During this same period, Black Catholic ministries began to pop up in dioceses around the country, often in response to hostile conditions and with pushback from many Black Catholics themselves.
The unrest extended into seminaries as well. At the Josephites', tensions between the more race-conscious Black students/members and their White peers, as well as with teachers/elders boiled over into open hostility. Many students left the seminary and a number of Josephite priests resigned. By 1971, the seminary had closed for studies. To this day, Josephite seminarians study at nearby universities, and their vocations from Black Americans has never recovered.
A wave of resignations by priests occurred across Black Catholicism in the 1970s and coincided with a general nadir of American Catholicism overall. Catholics of all races began lapsing in droves. Between 1970 and 1975, hundreds of Black Catholic seminarians, dozens of Black Catholic priests, and 125 Black nuns left their posts, including NBCS foundress Sr. Martin de Porres Grey in 1974. Up to 20% of Black Catholics stopped practicing.

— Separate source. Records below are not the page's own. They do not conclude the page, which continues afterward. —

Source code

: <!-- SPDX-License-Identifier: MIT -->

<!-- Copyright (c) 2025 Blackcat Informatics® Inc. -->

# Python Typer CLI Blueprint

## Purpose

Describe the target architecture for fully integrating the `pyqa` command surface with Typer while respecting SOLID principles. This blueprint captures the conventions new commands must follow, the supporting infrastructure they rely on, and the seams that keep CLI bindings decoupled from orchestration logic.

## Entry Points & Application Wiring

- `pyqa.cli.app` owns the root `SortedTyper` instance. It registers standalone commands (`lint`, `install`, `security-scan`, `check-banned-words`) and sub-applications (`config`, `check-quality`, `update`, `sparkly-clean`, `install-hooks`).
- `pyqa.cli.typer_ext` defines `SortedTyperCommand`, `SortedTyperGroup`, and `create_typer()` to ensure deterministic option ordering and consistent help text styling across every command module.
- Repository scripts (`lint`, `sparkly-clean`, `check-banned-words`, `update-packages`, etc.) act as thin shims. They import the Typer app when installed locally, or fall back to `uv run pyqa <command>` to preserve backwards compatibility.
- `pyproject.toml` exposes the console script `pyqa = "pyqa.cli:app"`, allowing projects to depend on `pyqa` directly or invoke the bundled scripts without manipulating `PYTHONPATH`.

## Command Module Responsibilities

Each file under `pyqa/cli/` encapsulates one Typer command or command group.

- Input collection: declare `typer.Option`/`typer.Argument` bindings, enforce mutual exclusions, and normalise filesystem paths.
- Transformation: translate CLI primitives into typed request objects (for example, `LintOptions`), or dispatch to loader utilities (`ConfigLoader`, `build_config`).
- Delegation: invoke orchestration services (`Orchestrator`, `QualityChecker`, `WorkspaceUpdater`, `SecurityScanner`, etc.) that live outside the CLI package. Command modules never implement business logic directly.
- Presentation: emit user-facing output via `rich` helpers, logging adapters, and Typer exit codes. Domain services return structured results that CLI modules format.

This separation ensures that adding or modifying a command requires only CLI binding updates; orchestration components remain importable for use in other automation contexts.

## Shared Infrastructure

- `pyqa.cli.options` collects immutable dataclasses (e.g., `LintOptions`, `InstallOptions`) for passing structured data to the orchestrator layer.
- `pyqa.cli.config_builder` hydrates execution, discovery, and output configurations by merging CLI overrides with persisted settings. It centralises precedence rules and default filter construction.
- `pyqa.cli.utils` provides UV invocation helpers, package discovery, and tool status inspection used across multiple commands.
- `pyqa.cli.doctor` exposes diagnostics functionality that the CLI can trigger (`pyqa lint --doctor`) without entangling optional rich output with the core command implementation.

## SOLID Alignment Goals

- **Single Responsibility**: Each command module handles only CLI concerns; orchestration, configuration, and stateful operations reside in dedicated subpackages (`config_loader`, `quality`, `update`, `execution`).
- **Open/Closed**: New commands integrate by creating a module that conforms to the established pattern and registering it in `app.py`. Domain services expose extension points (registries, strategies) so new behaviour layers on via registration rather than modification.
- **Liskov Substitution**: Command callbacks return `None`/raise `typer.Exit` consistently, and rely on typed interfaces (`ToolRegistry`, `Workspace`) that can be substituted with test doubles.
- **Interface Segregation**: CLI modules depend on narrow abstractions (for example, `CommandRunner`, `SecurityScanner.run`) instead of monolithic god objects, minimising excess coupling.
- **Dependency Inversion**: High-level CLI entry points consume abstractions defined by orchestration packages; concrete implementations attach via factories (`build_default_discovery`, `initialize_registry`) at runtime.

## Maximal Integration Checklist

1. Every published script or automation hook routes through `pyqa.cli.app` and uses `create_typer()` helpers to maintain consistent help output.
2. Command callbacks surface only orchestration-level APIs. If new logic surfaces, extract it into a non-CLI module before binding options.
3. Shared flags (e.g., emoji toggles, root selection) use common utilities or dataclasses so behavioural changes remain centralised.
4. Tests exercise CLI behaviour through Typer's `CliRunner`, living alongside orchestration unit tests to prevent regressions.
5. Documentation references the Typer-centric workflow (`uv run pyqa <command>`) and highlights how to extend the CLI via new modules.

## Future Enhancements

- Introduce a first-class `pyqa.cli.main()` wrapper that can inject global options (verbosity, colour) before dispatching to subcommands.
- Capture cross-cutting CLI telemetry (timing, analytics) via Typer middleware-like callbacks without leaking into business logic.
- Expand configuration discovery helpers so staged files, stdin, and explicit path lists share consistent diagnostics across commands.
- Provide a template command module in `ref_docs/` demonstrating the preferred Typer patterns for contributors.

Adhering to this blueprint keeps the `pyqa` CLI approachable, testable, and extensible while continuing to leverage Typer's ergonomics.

New organizations, major thinkers and USCCB letter (late 1970s)

Even with the decline in vocations and lay practice during the 1970s, various new national Black Catholic organizations emerged by the end of the decade.
During the early to mid-1970s, the various Black Catholic diocesan offices/ministries began to gain official recognition and approval. In 1976 their leaders formed a consortium known as the National Association of Black Catholic Administrators. The next year, the NOBC became a member, and eventually the NABCA subsumed the NOBC altogether.
The Black Catholic Theological Symposium, a yearly gathering dedicated to the promotion of Black Catholic theology, emerged in 1978 in Baltimore. From it has come some of the leading voices not only in Black Catholic theology, but in Womanist and Black theology as well: a founder of one of the watershed organizations of the latter movement was the aforementioned Fr Lucas. Writers such as Dr Diana L. Hayes, Dr M. Shawn Copeland, Sr Jamie T. Phelps, Fr Cyprian Davis, and Servant of God Thea Bowman have had an immeasurable influence in advancing the cause of Black Catholic history, theology, theory, and liturgy.
The next year in 1979, the Institute for Black Catholic Studies was founded at Xavier University of Louisiana. Every summer since, it has hosted a variety of accredited courses on Black Catholic theology, ministry, ethics, and history, offering a Continuing Education and Enrichment program, as well as a Master of Theology degree. It is "the only graduate theology program in the western hemisphere taught from a Black Catholic perspective".
That same year, the USCCB issued a pastoral letter dissecting and condemning racism, entitled "Brothers and Sisters to Us", for the first time addressing the issue in a group publication.